Which reaction below is spontaneous at SATP?

∆Hº=34.1 kJ and ∆Sº=46.2 J/K

∆Hº=71.7 kJ and ∆Sº=-4.25 J/K

∆Hº=-11.1 kJ and ∆Sº=-61.8 J/K

∆Hº=9.95 kJ and ∆Sº=57.4 J/K

When ∆G is positive, a chemical reaction is

faster

spontaneous

slower

non-spontaneous

### Step 1 of 2

Given data: ∆Hº=34.1 kJ and ∆Sº=46.2 J/K

∆Hº=71.7 kJ and ∆Sº=-4.25 J/K

∆Hº=-11.1 kJ and ∆Sº=-61.8 J/K

∆Hº=9.95 kJ and ∆Sº=57.4 J/K

Find: When ∆G is positive, a chemical reaction is faster, spontaneous, slower or non-spontaneous.

**Explanation:**

we can use the Gibbs free energy (Δ*G*) relationship:

Δ*G*=Δ*H*−*T*Δ*S*

### Step 2 of 2

To determine spontaneity, we can use the Gibbs free energy (Δ*G*) relationship:

Δ*G*=Δ*H*−*T*Δ*S*

where:

- Δ
*G*is the Gibbs free energy change, - Δ
*H*is the enthalpy change, - Δ
*S*is the entropy change, *T*is the temperature in Kelvin.

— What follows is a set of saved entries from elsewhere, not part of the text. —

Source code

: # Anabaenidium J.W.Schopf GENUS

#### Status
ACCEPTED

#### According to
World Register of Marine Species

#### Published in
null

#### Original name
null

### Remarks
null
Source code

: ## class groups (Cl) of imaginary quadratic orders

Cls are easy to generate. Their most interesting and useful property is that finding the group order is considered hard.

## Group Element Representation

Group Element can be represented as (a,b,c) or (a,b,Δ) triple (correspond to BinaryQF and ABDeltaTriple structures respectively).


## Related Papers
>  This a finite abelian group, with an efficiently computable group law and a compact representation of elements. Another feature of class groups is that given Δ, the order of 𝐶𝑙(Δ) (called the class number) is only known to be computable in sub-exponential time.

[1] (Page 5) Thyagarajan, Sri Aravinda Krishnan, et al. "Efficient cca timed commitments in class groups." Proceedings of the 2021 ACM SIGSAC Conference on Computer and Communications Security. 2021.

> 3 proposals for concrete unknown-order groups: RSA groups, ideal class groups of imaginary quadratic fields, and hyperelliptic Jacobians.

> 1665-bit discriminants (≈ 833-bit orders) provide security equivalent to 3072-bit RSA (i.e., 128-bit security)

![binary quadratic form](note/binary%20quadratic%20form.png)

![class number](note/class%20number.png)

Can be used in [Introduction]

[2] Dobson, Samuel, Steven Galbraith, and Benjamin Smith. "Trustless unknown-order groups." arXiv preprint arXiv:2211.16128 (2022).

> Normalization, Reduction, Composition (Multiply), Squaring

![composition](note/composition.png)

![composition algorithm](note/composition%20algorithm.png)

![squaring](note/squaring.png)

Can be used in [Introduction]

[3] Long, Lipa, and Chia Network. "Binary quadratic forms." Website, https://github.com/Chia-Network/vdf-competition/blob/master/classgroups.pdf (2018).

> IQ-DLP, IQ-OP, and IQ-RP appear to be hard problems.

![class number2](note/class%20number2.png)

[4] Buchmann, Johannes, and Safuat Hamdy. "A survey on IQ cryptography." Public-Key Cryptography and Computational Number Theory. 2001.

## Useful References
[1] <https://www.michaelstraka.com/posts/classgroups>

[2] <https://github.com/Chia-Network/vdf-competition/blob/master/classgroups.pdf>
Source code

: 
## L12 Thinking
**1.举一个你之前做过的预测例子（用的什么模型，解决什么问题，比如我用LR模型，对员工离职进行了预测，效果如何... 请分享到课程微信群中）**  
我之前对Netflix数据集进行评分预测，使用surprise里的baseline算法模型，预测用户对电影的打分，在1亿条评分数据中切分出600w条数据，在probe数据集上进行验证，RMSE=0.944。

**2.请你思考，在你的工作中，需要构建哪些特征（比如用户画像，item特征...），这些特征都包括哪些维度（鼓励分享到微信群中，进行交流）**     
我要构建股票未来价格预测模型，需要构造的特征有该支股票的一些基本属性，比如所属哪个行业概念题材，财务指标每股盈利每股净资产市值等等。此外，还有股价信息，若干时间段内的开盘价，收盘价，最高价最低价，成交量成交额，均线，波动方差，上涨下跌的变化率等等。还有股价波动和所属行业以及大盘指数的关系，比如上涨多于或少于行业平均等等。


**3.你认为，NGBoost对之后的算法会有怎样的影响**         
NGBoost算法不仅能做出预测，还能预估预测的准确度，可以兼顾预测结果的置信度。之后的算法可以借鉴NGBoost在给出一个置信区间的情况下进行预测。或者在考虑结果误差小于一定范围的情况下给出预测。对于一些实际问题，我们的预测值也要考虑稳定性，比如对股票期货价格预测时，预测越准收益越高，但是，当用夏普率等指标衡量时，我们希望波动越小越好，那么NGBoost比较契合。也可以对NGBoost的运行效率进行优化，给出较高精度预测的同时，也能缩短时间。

For a reaction to be spontaneous at a given temperature, Δ*G* must be negative.

Now let’s analyze each reaction:

- Δ
*H*∘=34.1kJ and Δ*S*∘=46.2J/K Δ*G*=34.1−*T*(0.0462) - Δ
*H*∘=71.7kJ and Δ*S*∘=−4.25J/K Δ*G*=71.7−*T*(−0.00425) - Δ
*H*∘=−11.1kJ and Δ*S*∘=−61.8J/K Δ*G*=−11.1−*T*(−0.0618) - Δ
*H*∘=9.95kJ and Δ*S*∘=57.4J/K Δ*G*=9.95−*T*(0.0574)

**Explanation:**

For spontaneity, we want Δ*G*<0. Check the sign of Δ*G* for each reaction based on the given values of Δ*H* and Δ*S*.

##### Final solution

Additionally, when Δ*G* is positive, a chemical reaction is **non-spontaneous**.

Therefore, the spontaneous reaction at SATP is the one where Δ*G* is negative. Identify the reaction with Δ*G*<0.